REQUIRED ACTION:
Restate the data below word for word. Skip any images it contains.

DATA FOR REVIEW:
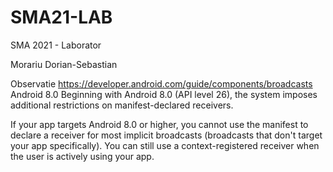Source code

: # SMA21-LAB
SMA 2021 - Laborator

Morariu Dorian-Sebastian

Observatie
https://developer.android.com/guide/components/broadcasts
Android 8.0
Beginning with Android 8.0 (API level 26), the system imposes additional restrictions on manifest-declared receivers.

If your app targets Android 8.0 or higher, you cannot use the manifest to declare a receiver for most implicit broadcasts (broadcasts that don't target your app specifically). You can still use a context-registered receiver when the user is actively using your app.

RESULT OF THIS EXERCISE:
Source code

: # SMA21-LAB
SMA 2021 - Laborator

Morariu Dorian-Sebastian

Observatie
https://developer.android.com/guide/components/broadcasts
Android 8.0
Beginning with Android 8.0 (API level 26), the system imposes additional restrictions on manifest-declared receivers.

If your app targets Android 8.0 or higher, you cannot use the manifest to declare a receiver for most implicit broadcasts (broadcasts that don't target your app specifically). You can still use a context-registered receiver when the user is actively using your app.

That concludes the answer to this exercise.